(Saved data entries)

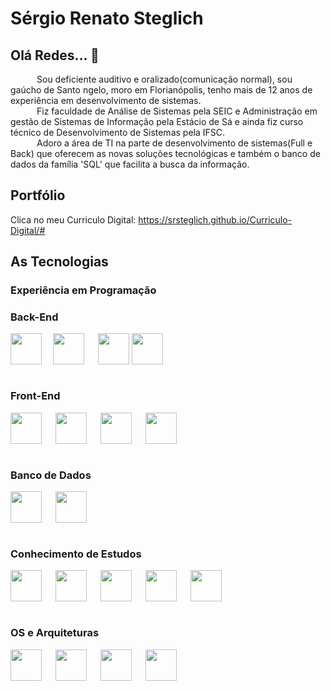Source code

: # Sérgio Renato Steglich

## Olá Redes... 👋
&emsp;&emsp;&emsp;Sou deficiente auditivo e oralizado(comunicação normal), sou gaúcho de Santo  ngelo, moro em Florianópolis, tenho mais de 12 anos de experiência em desenvolvimento de sistemas.<br/>
&emsp;&emsp;&emsp;Fiz faculdade de Análise de Sistemas pela SEIC e Administração em gestão de Sistemas de Informação pela Estácio de Sá e ainda fiz curso técnico de Desenvolvimento de Sistemas pela IFSC.<br/>
&emsp;&emsp;&emsp;Adoro a área de TI na parte de desenvolvimento de sistemas(Full e Back) que oferecem as novas soluções tecnológicas e também o banco de dados da família 'SQL' que facilita a busca da informação.<br/>

## Portfólio
Clica no meu Curriculo Digital: https://srsteglich.github.io/Curriculo-Digital/#

## As Tecnologias 
### Experiência em Programação
### Back-End
<div style="display: inline_block">  
      <img align="center" height="50" width="50" src="https://cdn.jsdelivr.net/gh/devicons/devicon/icons/php/php-original.svg" />&emsp;
      <img align="center" height="50" width="50" src="https://cdn.jsdelivr.net/gh/devicons/devicon/icons/csharp/csharp-original.svg" /> &emsp;             
      <img align="center" height="50" width="50" src="https://cdn.jsdelivr.net/gh/devicons/devicon/icons/dotnetcore/dotnetcore-original.svg" />    
      <img align="center" height="50" width="50" src="https://cdn.jsdelivr.net/gh/devicons/devicon/icons/dot-net/dot-net-original.svg" /> <br/><br/>
</div>     

### Front-End
<div style="display: inline_block">  
      <img align="center" height="50" width="50" src="https://cdn.jsdelivr.net/gh/devicons/devicon/icons/html5/html5-original.svg" /> &emsp;        
      <img align="center" height="50" width="50" src="https://cdn.jsdelivr.net/gh/devicons/devicon/icons/css3/css3-original.svg" /> &emsp;
      <img align="center" height="50" width="50" src="https://cdn.jsdelivr.net/gh/devicons/devicon/icons/javascript/javascript-original.svg" /> &emsp;
      <img align="center" height="50" width="50" src="https://cdn.jsdelivr.net/gh/devicons/devicon/icons/bootstrap/bootstrap-original.svg" /> <br/><br/>          

</div>   

### Banco de Dados
<div style="display: inline_block">  
      <img align="center" height="50" width="50" src="https://cdn.jsdelivr.net/gh/devicons/devicon/icons/mysql/mysql-original-wordmark.svg" /> &emsp;                
      <img align="center" height="50" width="50" src="https://cdn.jsdelivr.net/gh/devicons/devicon/icons/microsoftsqlserver/microsoftsqlserver-plain-wordmark.svg" /> <br/><br/>
</div>   
          
### Conhecimento de Estudos
<div style="display: inline_block">
    <img align="center" height="50" width="50" src="https://cdn.jsdelivr.net/gh/devicons/devicon/icons/python/python-original.svg" /> &emsp;
    <img align="center" height="50" width="50" src="https://cdn.jsdelivr.net/gh/devicons/devicon/icons/fastapi/fastapi-original.svg" /> &emsp;  
    <img align="center" height="50" width="50" src="https://cdn.jsdelivr.net/gh/devicons/devicon/icons/java/java-original.svg" /> &emsp;
    <img align="center" height="50" width="50" src="https://cdn.jsdelivr.net/gh/devicons/devicon/icons/spring/spring-original.svg" /> &emsp;
    <img align="center" height="50" width="50" src="https://cdn.jsdelivr.net/gh/devicons/devicon/icons/angularjs/angularjs-original.svg" /> <br/><br/>         
</div>                    
          
### OS e Arquiteturas
<div style="display: inline_block">       
            <img align="center" height="50" width="50" src="https://cdn.jsdelivr.net/gh/devicons/devicon/icons/windows8/windows8-original.svg" /> &emsp;
            <img align="center" height="50" width="50" src="https://cdn.jsdelivr.net/gh/devicons/devicon/icons/visualstudio/visualstudio-plain.svg" /> &emsp;            
            <img align="center" height="50" width="50" src="https://cdn.jsdelivr.net/gh/devicons/devicon/icons/vscode/vscode-original.svg" /> &emsp;
            <img align="center" height="50" width="50" src="https://cdn.jsdelivr.net/gh/devicons/devicon/icons/pycharm/pycharm-original.svg" /> <br/><br/>          
</div>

[Your task]:
All of the lines above that carry the string "Back" need to be found and copied.

[Finished task]:
&emsp;&emsp;&emsp;Adoro a área de TI na parte de desenvolvimento de sistemas(Full e Back) que oferecem as novas soluções tecnológicas e também o banco de dados da família 'SQL' que facilita a busca da informação.<br/>
### Back-End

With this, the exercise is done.